| ASSIGNMENT |
Go over the lines below, and when one contains the word "cardholders", copy it.

★ ★ ★ ★

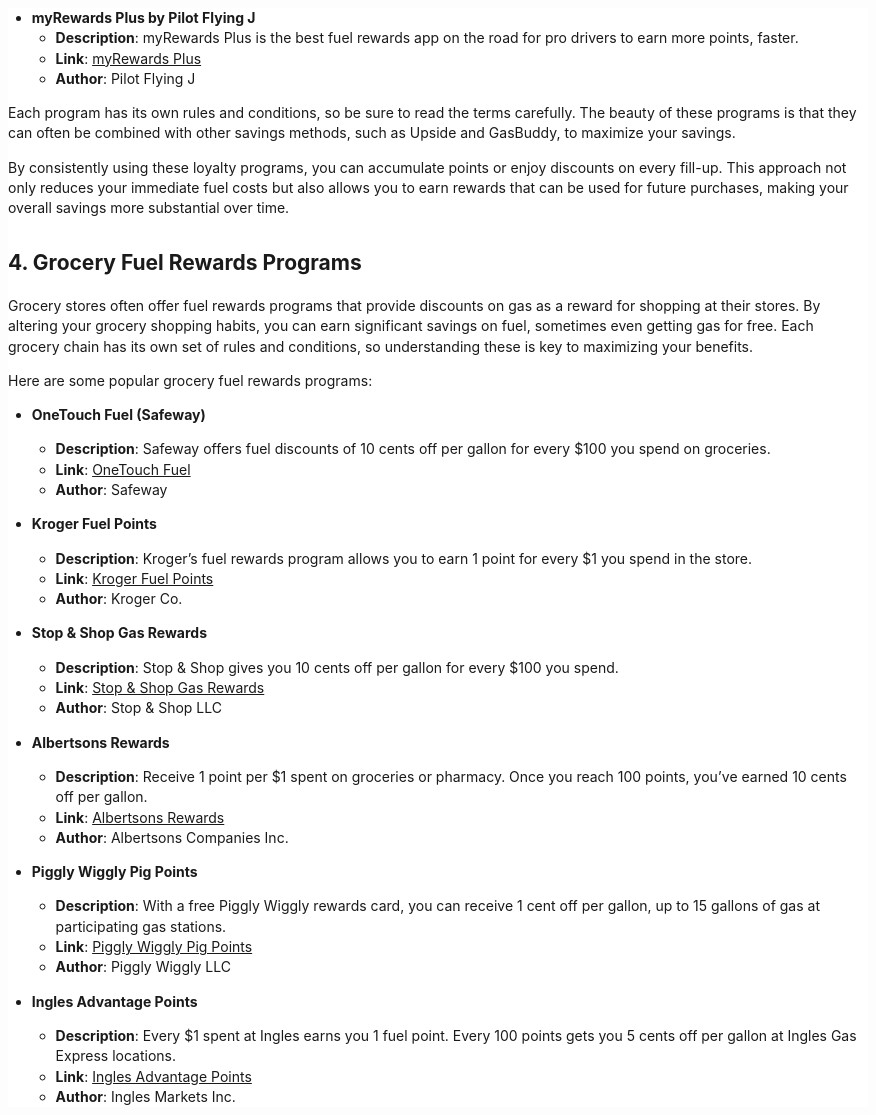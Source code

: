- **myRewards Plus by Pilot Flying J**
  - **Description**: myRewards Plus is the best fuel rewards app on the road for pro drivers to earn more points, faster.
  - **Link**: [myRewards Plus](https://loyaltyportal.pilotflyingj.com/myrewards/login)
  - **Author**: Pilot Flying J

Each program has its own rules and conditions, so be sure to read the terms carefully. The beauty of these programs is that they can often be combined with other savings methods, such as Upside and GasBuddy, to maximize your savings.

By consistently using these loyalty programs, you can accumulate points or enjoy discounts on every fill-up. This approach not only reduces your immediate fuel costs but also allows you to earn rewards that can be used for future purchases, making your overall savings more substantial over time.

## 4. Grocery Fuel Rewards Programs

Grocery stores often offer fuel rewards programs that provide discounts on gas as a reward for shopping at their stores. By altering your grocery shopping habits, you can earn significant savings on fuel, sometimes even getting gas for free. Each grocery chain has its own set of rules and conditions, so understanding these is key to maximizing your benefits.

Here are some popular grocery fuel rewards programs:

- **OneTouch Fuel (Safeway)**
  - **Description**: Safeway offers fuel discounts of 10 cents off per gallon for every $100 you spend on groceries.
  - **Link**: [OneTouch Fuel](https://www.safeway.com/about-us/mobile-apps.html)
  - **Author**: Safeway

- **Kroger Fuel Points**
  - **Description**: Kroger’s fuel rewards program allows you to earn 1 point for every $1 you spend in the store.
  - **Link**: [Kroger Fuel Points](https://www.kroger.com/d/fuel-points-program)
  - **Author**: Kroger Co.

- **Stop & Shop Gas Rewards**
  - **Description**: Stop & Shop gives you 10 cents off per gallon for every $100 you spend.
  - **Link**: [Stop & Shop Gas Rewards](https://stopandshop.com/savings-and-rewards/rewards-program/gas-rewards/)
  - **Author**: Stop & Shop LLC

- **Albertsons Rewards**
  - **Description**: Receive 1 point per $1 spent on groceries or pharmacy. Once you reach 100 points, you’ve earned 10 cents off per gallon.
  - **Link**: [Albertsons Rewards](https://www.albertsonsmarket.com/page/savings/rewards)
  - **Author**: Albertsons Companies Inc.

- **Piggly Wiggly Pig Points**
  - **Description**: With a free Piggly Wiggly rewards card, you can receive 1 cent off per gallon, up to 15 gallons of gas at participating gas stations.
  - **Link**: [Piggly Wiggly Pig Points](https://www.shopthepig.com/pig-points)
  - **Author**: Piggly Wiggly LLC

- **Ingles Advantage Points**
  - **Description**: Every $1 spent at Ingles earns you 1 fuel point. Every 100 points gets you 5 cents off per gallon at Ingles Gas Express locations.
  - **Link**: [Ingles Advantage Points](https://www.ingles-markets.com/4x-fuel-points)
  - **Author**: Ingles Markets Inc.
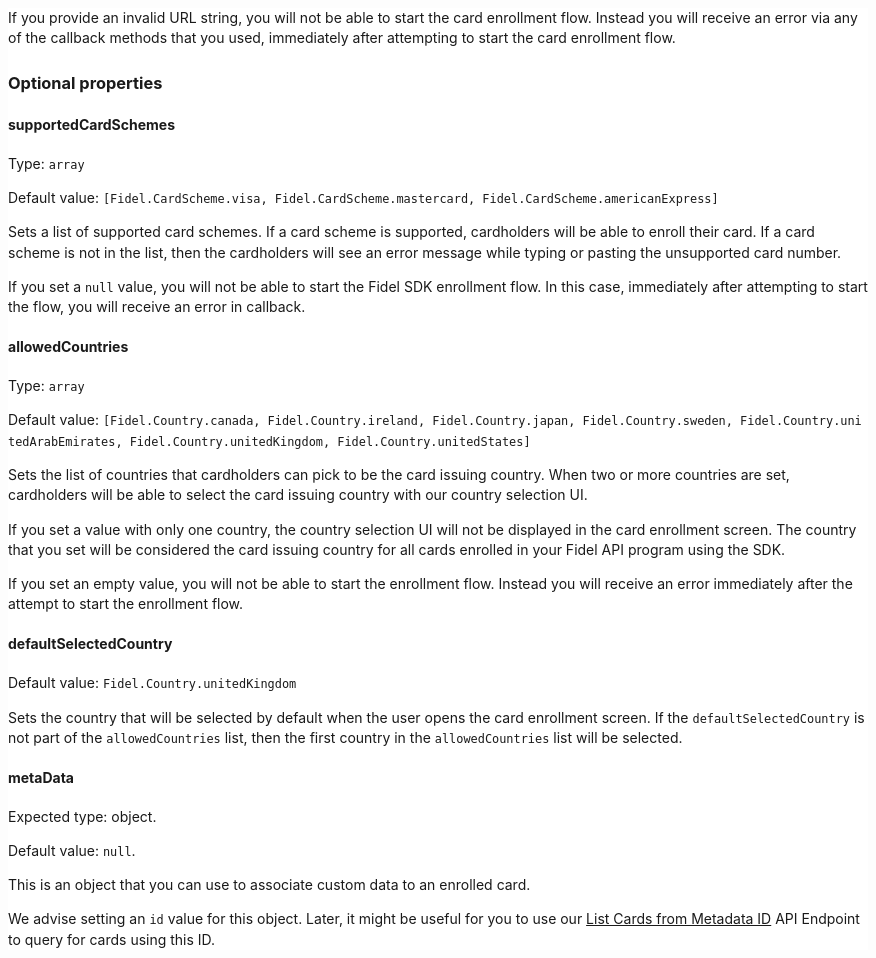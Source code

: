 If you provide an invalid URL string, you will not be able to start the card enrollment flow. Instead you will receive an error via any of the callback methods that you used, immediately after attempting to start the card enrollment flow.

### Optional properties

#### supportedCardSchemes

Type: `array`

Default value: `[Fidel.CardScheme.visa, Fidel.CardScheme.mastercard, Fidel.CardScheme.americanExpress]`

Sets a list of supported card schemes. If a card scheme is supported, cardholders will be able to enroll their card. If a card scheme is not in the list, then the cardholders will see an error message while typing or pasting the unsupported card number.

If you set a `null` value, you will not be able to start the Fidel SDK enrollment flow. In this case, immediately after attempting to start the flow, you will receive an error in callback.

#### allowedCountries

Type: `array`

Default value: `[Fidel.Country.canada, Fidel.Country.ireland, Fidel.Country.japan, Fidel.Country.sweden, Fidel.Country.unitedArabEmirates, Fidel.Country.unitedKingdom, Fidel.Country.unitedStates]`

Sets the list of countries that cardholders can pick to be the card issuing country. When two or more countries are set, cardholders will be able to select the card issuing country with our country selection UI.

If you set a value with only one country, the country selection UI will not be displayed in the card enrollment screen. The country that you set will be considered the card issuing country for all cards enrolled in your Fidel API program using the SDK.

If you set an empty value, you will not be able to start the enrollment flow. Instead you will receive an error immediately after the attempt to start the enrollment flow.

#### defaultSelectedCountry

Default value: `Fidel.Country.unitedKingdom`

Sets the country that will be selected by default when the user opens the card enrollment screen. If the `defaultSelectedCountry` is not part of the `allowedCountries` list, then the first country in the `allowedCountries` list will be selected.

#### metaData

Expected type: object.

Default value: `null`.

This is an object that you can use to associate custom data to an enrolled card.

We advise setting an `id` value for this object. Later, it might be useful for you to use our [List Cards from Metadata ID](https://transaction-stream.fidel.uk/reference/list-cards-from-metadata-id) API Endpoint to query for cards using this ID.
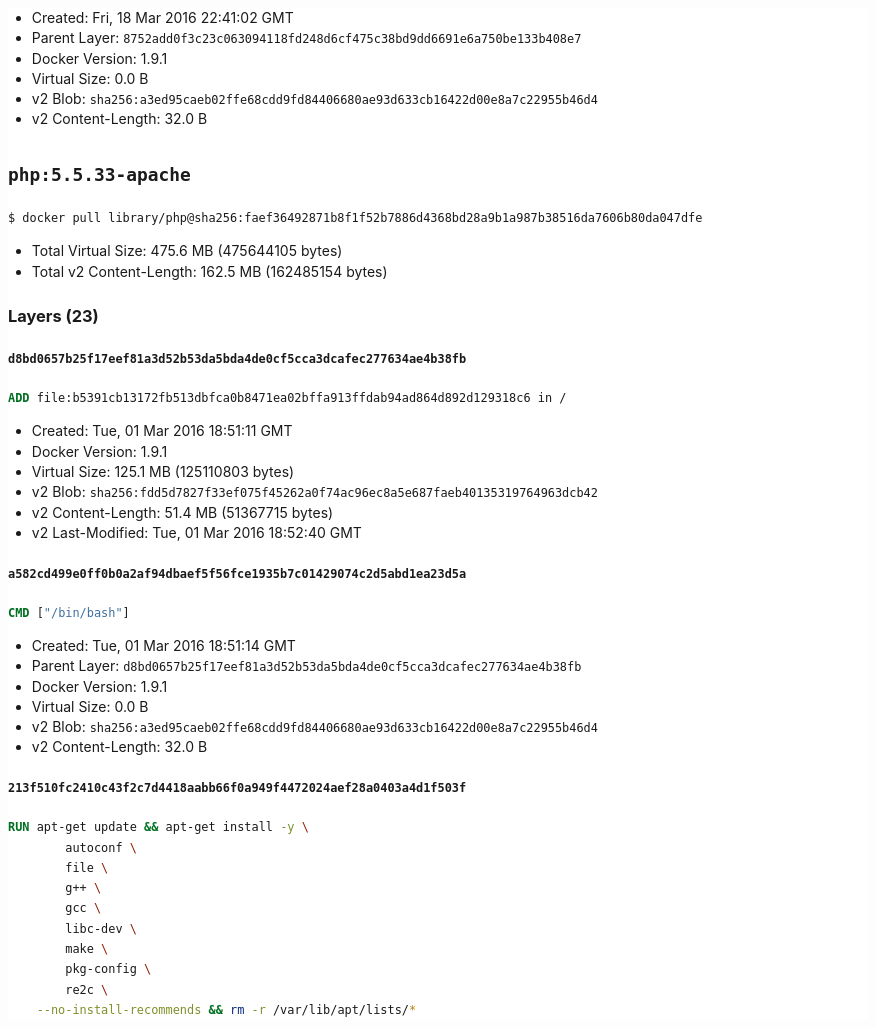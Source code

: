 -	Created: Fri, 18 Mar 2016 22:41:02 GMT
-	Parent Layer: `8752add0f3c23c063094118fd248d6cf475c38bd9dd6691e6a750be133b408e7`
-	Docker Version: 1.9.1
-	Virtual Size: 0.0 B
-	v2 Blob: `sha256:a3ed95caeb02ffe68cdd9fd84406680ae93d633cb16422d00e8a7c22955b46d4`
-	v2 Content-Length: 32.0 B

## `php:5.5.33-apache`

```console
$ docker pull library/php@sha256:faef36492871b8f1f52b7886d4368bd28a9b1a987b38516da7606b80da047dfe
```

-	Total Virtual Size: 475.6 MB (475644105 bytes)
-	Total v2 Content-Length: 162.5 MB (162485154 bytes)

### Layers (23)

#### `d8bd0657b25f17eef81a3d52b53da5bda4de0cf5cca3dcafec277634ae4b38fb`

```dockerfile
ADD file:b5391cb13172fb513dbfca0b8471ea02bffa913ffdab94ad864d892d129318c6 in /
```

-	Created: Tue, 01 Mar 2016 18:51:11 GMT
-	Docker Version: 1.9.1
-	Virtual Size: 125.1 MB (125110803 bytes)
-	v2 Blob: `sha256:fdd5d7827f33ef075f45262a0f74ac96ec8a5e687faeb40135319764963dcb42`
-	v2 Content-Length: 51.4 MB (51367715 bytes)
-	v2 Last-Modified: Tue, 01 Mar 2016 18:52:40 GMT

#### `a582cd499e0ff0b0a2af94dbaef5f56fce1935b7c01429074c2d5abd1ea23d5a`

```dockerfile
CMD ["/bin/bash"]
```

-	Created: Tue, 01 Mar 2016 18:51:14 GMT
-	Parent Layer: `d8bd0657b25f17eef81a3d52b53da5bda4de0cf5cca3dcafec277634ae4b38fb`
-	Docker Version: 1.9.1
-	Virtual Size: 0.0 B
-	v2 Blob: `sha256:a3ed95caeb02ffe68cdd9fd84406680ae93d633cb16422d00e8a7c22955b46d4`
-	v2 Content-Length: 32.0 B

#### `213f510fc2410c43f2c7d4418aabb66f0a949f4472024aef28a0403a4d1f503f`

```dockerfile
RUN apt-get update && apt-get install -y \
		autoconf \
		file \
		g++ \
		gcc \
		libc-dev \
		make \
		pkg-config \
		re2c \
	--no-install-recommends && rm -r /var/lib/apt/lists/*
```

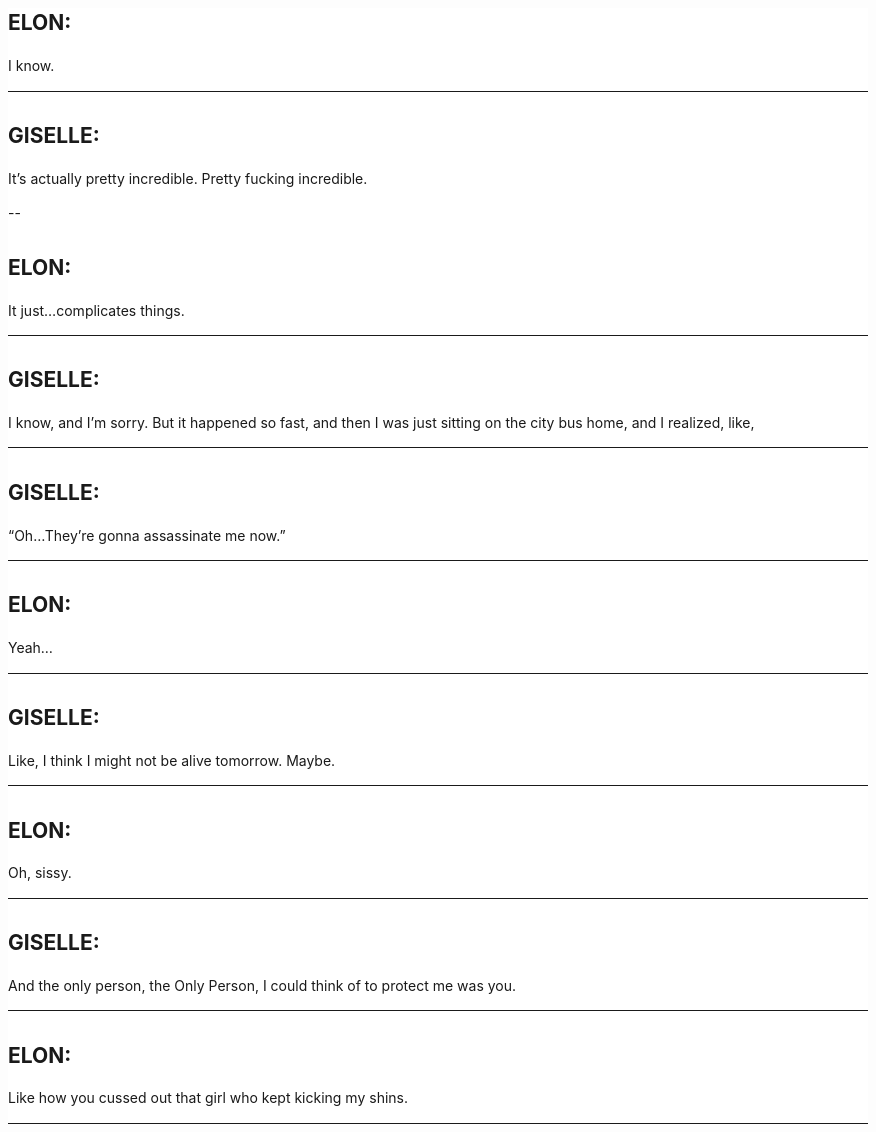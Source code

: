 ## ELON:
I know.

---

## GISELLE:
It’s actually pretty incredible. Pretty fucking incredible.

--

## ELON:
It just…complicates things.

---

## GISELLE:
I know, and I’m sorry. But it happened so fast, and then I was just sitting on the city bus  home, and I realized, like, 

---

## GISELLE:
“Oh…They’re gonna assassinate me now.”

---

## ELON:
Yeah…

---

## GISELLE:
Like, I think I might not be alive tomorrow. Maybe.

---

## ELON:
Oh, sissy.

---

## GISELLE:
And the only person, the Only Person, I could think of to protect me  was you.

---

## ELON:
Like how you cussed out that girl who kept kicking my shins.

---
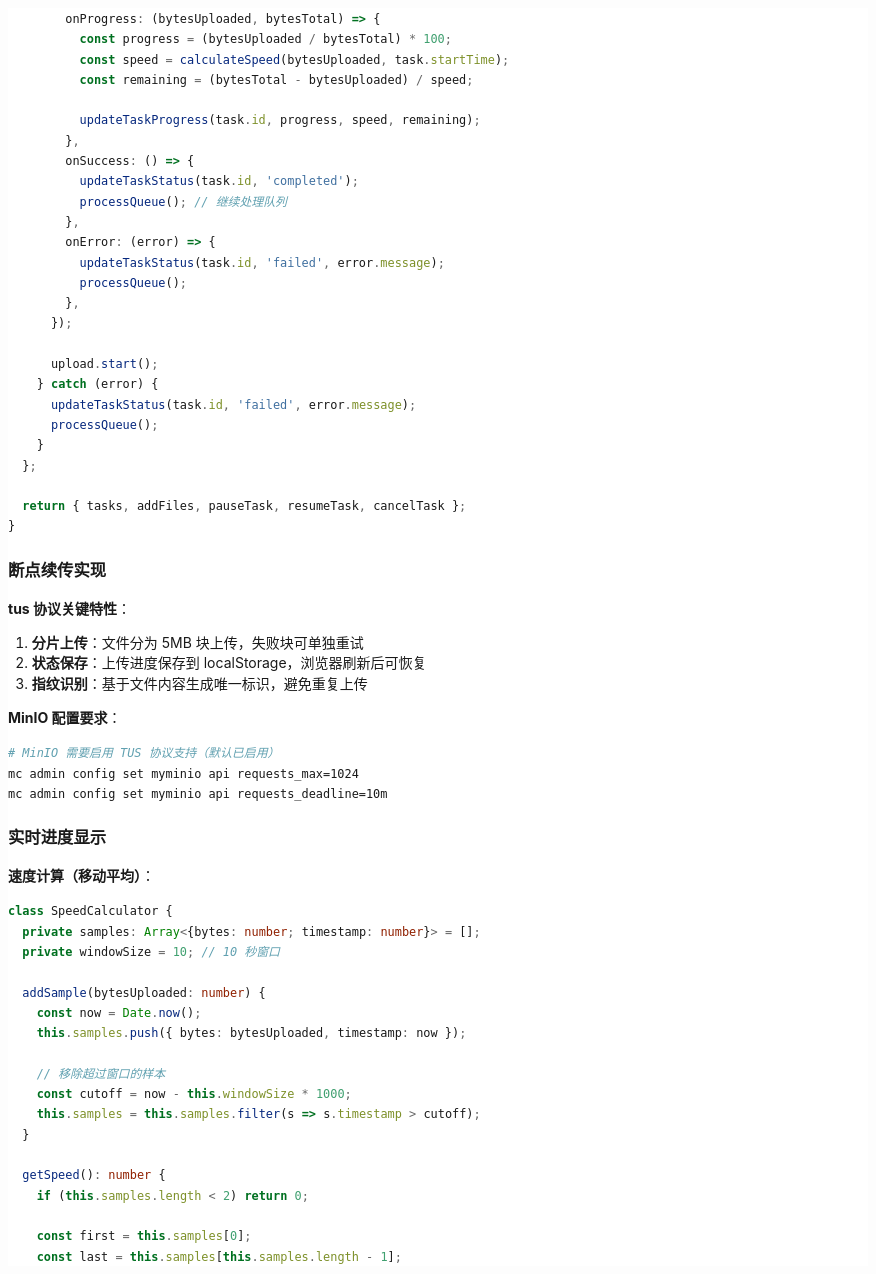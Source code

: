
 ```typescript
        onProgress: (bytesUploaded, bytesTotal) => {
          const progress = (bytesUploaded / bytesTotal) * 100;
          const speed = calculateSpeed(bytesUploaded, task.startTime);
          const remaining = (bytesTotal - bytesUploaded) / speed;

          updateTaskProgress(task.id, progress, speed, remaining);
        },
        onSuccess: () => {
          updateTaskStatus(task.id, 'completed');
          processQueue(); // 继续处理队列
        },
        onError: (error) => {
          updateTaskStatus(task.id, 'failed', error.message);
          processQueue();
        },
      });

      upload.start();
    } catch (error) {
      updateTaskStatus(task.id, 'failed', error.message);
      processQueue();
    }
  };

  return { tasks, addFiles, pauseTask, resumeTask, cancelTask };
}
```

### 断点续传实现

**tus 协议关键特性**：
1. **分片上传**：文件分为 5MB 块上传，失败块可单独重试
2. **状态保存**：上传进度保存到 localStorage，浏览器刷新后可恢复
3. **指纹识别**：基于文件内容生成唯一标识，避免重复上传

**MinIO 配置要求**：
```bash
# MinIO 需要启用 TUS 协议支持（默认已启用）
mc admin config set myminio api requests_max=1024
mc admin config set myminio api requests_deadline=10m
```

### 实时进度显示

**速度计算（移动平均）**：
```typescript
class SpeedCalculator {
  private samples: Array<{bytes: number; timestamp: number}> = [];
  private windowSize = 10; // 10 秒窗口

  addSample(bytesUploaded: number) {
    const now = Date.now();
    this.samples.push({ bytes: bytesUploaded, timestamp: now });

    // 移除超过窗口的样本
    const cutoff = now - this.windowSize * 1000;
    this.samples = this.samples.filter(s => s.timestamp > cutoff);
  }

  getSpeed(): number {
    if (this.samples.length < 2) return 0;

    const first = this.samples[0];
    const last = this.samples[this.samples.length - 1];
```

★ ★ ★ ★

| ANSWER SPACE |
Sets a list of supported card schemes. If a card scheme is supported, cardholders will be able to enroll their card. If a card scheme is not in the list, then the cardholders will see an error message while typing or pasting the unsupported card number.
Sets the list of countries that cardholders can pick to be the card issuing country. When two or more countries are set, cardholders will be able to select the card issuing country with our country selection UI.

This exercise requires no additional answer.